A 2–0 braided absorbable suture (Vicryl; Ethicon, Somerville, NJ) was double looped, pulled through the incision, below and above the waist of the inflated angioplasty balloon and secured (Fig. 1e to h) to create a stenosis in the outflow vein (Fig. 1i). Immediate post-banding duplex ultrasound showed reduced velocities in the outflow vein. If there was no change on the immediate post-banding duplex study, the balloon can be exchanged for a smaller diameter balloon for creation of a smaller diameter band. In this case, there was complete resolution of DASS clinical symptoms and no issues related to dialysis or AVF thrombosis 6 months following the procedure.
Case 2
An 80-year-old female patient on long term haemodialysis due to diabetic nephropathy presented with a two-week history of left hand paraesthesia, weakness, ulceration and necrosis of her fingertips on the side of a left brachiocephalic AVF (Fig. 2a). The radial and ulnar arterial pulses were undetectable on clinical and duplex assessment. A diagnostic fistulogram was performed which demonstrated very brisk flow across the AVF with poor opacification of the radial and ulnar arteries in the forearm (Figs. 2b and c).

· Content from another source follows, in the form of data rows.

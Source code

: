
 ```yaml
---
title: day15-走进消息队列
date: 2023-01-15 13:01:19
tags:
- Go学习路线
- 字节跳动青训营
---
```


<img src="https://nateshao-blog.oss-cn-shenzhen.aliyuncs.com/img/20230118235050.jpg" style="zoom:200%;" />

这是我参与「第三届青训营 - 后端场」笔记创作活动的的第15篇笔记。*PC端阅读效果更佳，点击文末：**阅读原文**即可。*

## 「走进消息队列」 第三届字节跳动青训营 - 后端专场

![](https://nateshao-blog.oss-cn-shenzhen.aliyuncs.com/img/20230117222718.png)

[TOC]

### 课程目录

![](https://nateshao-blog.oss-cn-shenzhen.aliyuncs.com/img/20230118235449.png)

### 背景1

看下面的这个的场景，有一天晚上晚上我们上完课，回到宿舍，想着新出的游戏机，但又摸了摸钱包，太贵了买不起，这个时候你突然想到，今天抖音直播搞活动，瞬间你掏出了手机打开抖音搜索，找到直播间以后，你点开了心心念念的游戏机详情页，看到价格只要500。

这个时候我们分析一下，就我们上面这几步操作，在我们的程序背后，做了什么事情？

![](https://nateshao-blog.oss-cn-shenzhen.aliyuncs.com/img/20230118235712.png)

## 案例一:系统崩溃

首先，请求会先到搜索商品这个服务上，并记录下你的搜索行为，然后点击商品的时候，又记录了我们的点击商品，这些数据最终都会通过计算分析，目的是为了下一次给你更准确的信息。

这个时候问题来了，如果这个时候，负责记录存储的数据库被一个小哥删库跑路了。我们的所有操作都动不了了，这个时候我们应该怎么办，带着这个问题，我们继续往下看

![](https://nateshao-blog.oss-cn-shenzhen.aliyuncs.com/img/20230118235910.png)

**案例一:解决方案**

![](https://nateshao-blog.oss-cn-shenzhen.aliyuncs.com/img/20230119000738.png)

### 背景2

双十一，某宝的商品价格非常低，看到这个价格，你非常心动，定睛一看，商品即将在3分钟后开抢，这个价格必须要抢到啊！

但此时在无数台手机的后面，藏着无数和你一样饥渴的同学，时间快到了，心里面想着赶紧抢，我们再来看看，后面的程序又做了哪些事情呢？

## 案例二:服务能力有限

She proceeded to undergo percutaneous AVF banding using the same technique described in the case above (Figs. 2d and e). However, despite successful flow reduction through the AVF and some improvement of arterial flow to the level of the forearm, the distal perfusion to the hand remained poor due to underlying atherosclerosis with occlusion of the distal radial and ulnar arteries and absence of the palmar arch in the hand (Fig. 2f). The tissue loss was managed conservatively and eventually healed with associated soft tissue atrophy over a period of 8 weeks.